__Records for the task__.
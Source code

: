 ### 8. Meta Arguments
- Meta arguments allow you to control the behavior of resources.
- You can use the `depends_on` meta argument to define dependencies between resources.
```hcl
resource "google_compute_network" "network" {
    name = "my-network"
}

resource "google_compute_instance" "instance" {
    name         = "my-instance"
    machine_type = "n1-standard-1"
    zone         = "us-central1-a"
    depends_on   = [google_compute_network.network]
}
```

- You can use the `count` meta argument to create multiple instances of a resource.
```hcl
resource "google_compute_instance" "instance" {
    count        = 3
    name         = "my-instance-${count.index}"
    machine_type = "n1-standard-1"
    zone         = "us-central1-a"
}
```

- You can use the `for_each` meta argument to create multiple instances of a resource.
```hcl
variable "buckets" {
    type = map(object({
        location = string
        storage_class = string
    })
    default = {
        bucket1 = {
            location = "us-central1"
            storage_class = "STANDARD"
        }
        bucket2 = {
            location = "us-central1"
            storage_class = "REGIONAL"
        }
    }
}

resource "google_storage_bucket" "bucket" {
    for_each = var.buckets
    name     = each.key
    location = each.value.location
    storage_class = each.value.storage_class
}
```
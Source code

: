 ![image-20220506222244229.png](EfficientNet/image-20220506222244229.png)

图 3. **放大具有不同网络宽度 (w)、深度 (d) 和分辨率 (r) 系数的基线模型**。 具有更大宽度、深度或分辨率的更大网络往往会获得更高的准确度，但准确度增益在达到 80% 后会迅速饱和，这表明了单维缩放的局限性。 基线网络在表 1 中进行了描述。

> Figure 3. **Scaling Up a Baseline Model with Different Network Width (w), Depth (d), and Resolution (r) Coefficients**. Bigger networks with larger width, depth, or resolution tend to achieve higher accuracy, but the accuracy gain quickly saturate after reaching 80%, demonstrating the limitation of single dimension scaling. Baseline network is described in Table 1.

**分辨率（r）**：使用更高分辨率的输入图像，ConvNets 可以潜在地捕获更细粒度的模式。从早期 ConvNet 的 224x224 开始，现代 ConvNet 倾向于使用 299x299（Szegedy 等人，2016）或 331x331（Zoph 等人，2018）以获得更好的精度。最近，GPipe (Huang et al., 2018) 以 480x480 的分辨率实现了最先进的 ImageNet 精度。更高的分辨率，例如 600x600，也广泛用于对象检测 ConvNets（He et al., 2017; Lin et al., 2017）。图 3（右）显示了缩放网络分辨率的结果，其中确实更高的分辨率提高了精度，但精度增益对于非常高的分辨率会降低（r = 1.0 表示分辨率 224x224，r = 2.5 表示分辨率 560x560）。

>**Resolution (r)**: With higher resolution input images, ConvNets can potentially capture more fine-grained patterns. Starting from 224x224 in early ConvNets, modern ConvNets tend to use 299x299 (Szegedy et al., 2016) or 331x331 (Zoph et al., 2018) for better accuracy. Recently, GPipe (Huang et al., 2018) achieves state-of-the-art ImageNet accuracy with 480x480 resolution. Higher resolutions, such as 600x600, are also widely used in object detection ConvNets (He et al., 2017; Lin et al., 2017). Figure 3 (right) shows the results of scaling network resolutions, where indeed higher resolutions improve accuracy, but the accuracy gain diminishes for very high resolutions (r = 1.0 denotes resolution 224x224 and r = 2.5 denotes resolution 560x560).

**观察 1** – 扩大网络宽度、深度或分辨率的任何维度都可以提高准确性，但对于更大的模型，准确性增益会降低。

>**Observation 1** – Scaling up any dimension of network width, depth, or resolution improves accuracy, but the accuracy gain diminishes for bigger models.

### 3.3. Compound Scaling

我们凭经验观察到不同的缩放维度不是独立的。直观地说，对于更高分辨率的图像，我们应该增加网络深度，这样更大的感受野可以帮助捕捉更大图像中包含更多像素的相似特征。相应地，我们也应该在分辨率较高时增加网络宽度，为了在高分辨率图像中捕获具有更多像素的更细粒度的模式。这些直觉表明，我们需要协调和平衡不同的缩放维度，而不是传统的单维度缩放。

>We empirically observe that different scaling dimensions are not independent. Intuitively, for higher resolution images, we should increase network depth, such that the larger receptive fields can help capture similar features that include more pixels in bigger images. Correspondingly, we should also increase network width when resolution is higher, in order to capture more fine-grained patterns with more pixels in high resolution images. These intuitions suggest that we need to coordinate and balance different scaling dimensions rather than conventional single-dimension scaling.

__Instructions for the task__. Starting at the first line of the data above, retype each line exactly until you reach the line containing "图 3. **放大具有不同网络宽度", and include that line too.

__Expected answer__.
Source code

: ### 8. Meta Arguments
- Meta arguments allow you to control the behavior of resources.
- You can use the `depends_on` meta argument to define dependencies between resources.
```hcl
resource "google_compute_network" "network" {
    name = "my-network"
}

resource "google_compute_instance" "instance" {
    name         = "my-instance"
    machine_type = "n1-standard-1"
    zone         = "us-central1-a"
    depends_on   = [google_compute_network.network]
}
```

- You can use the `count` meta argument to create multiple instances of a resource.
```hcl
resource "google_compute_instance" "instance" {
    count        = 3
    name         = "my-instance-${count.index}"
    machine_type = "n1-standard-1"
    zone         = "us-central1-a"
}
```

- You can use the `for_each` meta argument to create multiple instances of a resource.
```hcl
variable "buckets" {
    type = map(object({
        location = string
        storage_class = string
    })
    default = {
        bucket1 = {
            location = "us-central1"
            storage_class = "STANDARD"
        }
        bucket2 = {
            location = "us-central1"
            storage_class = "REGIONAL"
        }
    }
}

resource "google_storage_bucket" "bucket" {
    for_each = var.buckets
    name     = each.key
    location = each.value.location
    storage_class = each.value.storage_class
}
```
Source code

: ![image-20220506222244229.png](EfficientNet/image-20220506222244229.png)

图 3. **放大具有不同网络宽度 (w)、深度 (d) 和分辨率 (r) 系数的基线模型**。 具有更大宽度、深度或分辨率的更大网络往往会获得更高的准确度，但准确度增益在达到 80% 后会迅速饱和，这表明了单维缩放的局限性。 基线网络在表 1 中进行了描述。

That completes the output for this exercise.